Even as the universe of those identified as a risk expands, the decision-making involved remains so secretive that people cannot be told whether they are on the watch list, why they may be on it or even whether they have been removed. The secrecy, government officials say, keeps terrorists off balance. But civil liberties advocates say it can hide mistakes and keep people wrongly singled out from seeking redress.

Full Article

So the "change we can believe in" is to reinstate J. Edgar Hoover's paranoid police state. It's all very depressing.
McTag
 
  1  
Reply Wed 7 Apr, 2010 01:50 am
@Thomas,

It is depressing.

What about these "special forces" digging American bullets out of murdered women and children?
0 Replies
 
rabel22
 
  1  
Reply Wed 7 Apr, 2010 10:57 am
@Thomas,
We seem to be becomeing more and more Isralie, do we not?
H2O MAN
 
  -1  
Reply Wed 7 Apr, 2010 11:28 am
I'm not surprised... The Obama administration has a fast, loose, and secretive approach to human rights and the US constitution.
roger
 
  1  
Reply Wed 7 Apr, 2010 11:46 am
@H2O MAN,
In all honesty, this only differs from the Jose Padilla situation in that Padilla was essentially sentenced to prison without a trial. I didn't think this was George Bush's finest moment.
oralloy
 
  1  
Reply Thu 8 Apr, 2010 02:27 pm
@Thomas,
Thomas wrote:
In his ever-vigorous pursuit of "change we can believe in", president Obama has now condemned an American to death -- and he didn't even need no steenkin' trial to condemn him!

Today's New York Times wrote:
WASHINGTON " The Obama administration has taken the extraordinary step of authorizing the targeted killing of an American citizen, the radical Muslim cleric Anwar al-Awlaki, who is believed to have shifted from encouraging attacks on the United States to directly participating in them, intelligence and counterterrorism officials said Tuesday.

Full Article


Part of war is bombing the enemy.


Speaking of bombing the enemy (or in this case, mistakenly hitting civilians), does A2K have a thread yet about the video clips where the helicopters open up on the Reuters reporter with 30MM machineguns? I imagine there should be one, even though it was a terrible mistake.
oralloy
 
  1  
Reply Thu 8 Apr, 2010 02:28 pm
@McTag,
McTag wrote:
State murder of radical clerics, while no doubt satisfying to some, is


....what are these words again?

..oh yes

stupid and counter-productive.



Wartime strikes on enemy targets are hardly murder, and are unlikely to be stupid or counterproductive.

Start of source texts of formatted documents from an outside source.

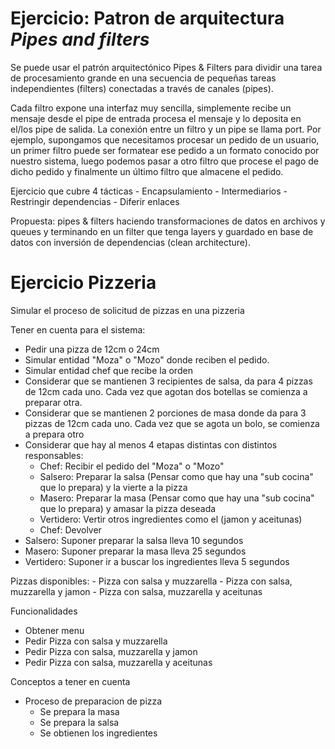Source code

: # Ejercicio: Patron de arquitectura **_Pipes and filters_**

Se puede usar el patrón arquitectónico Pipes & Filters para dividir una tarea de procesamiento grande en una secuencia de pequeñas tareas independientes (filters) conectadas a través de canales (pipes).

Cada filtro expone una interfaz muy sencilla, simplemente recibe un mensaje desde el pipe de entrada procesa el mensaje y lo deposita en el/los pipe de salida. La conexión entre un filtro y un pipe se llama port.
Por ejemplo, supongamos que necesitamos procesar un pedido de un usuario, un primer filtro puede ser formatear ese pedido a un formato conocido por nuestro sistema, luego podemos pasar a otro filtro que procese el pago de dicho pedido y finalmente un último filtro que almacene el pedido.

Ejercicio que cubre 4 tácticas - Encapsulamiento - Intermediarios - Restringir dependencias - Diferir enlaces

Propuesta: pipes & filters haciendo transformaciones de datos en archivos y queues y terminando en un filter que tenga layers y guardado en base de datos con inversión de dependencias (clean architecture).

# Ejercicio Pizzeria

Simular el proceso de solicitud de pizzas en una pizzeria

Tener en cuenta para el sistema:

- Pedir una pizza de 12cm o 24cm
- Simular entidad "Moza" o "Mozo" donde reciben el pedido.
- Simular entidad chef que recibe la orden
- Considerar que se mantienen 3 recipientes de salsa, da para 4 pizzas de 12cm cada uno. Cada vez que agotan dos botellas se comienza a preparar otra.
- Considerar que se mantienen 2 porciones de masa donde da para 3 pizzas de 12cm cada uno. Cada vez que se agota un bolo, se comienza a prepara otro
- Considerar que hay al menos 4 etapas distintas con distintos responsables:
  - Chef: Recibir el pedido del "Moza" o "Mozo"
  - Salsero: Preparar la salsa (Pensar como que hay una "sub cocina" que lo prepara) y la vierte a la pizza
  - Masero: Preparar la masa (Pensar como que hay una "sub cocina" que lo prepara) y amasar la pizza deseada
  - Vertidero: Vertir otros ingredientes como el (jamon y aceitunas)
  - Chef: Devolver
- Salsero: Suponer preparar la salsa lleva 10 segundos
- Masero: Suponer preparar la masa lleva 25 segundos
- Vertidero: Suponer ir a buscar los ingredientes lleva 5 segundos

Pizzas disponibles: - Pizza con salsa y muzzarella - Pizza con salsa, muzzarella y jamon - Pizza con salsa, muzzarella y aceitunas

Funcionalidades

- Obtener menu
- Pedir Pizza con salsa y muzzarella
- Pedir Pizza con salsa, muzzarella y jamon
- Pedir Pizza con salsa, muzzarella y aceitunas

Conceptos a tener en cuenta

- Proceso de preparacion de pizza
  - Se prepara la masa
  - Se prepara la salsa
  - Se obtienen los ingredientes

But you're enough of a monster to support putting innocent honors students in prison, so I guess you won't get that.
0 Replies
 
oralloy
 
  0  
Reply Thu 8 Apr, 2010 02:29 pm
@JTT,
JTT wrote:
Oralloy wrote:
We've been detaining captured enemy soldiers until the end of the war, without ever charging them with any crime, for the entire history of the nation.


You make the mistake that there is a war.


That's no mistake. We've been at war ever since Afghanistan did the 9/11 attacks.




JTT wrote:
There are only a couple of illegal invasions of sovereign nations,


Nothing even remotely illegal about a just war of self defense.




JTT wrote:
plus the ongoing terrorist actions of the USA interfering in numerous nations political and social processes.


Terrorism requires the targeting of civilians, and the US has not targeted civilians for at least a hundred years.
0 Replies
 
oralloy
 
  0  
Reply Thu 8 Apr, 2010 02:30 pm
@rabel22,
rabel22 wrote:
We seem to be becomeing more and more Isralie, do we not?


I hope so. The Israelis are the good guys.
0 Replies
 
oralloy
 
  1  
Reply Thu 8 Apr, 2010 02:30 pm
@roger,
roger wrote:
In all honesty, this only differs from the Jose Padilla situation in that Padilla was essentially sentenced to prison without a trial. I didn't think this was George Bush's finest moment.


Most POWs are detained without trials. They only tend to get trials if they are being prosecuted as war criminals.
roger
 
  1  
Reply Thu 8 Apr, 2010 02:57 pm
@oralloy,
So, how many people are appointed POWs by the president? Aren't POWs members of enemy armies captured during a war?

Why do I get the feeling this has been discussed to no effect several times in the past?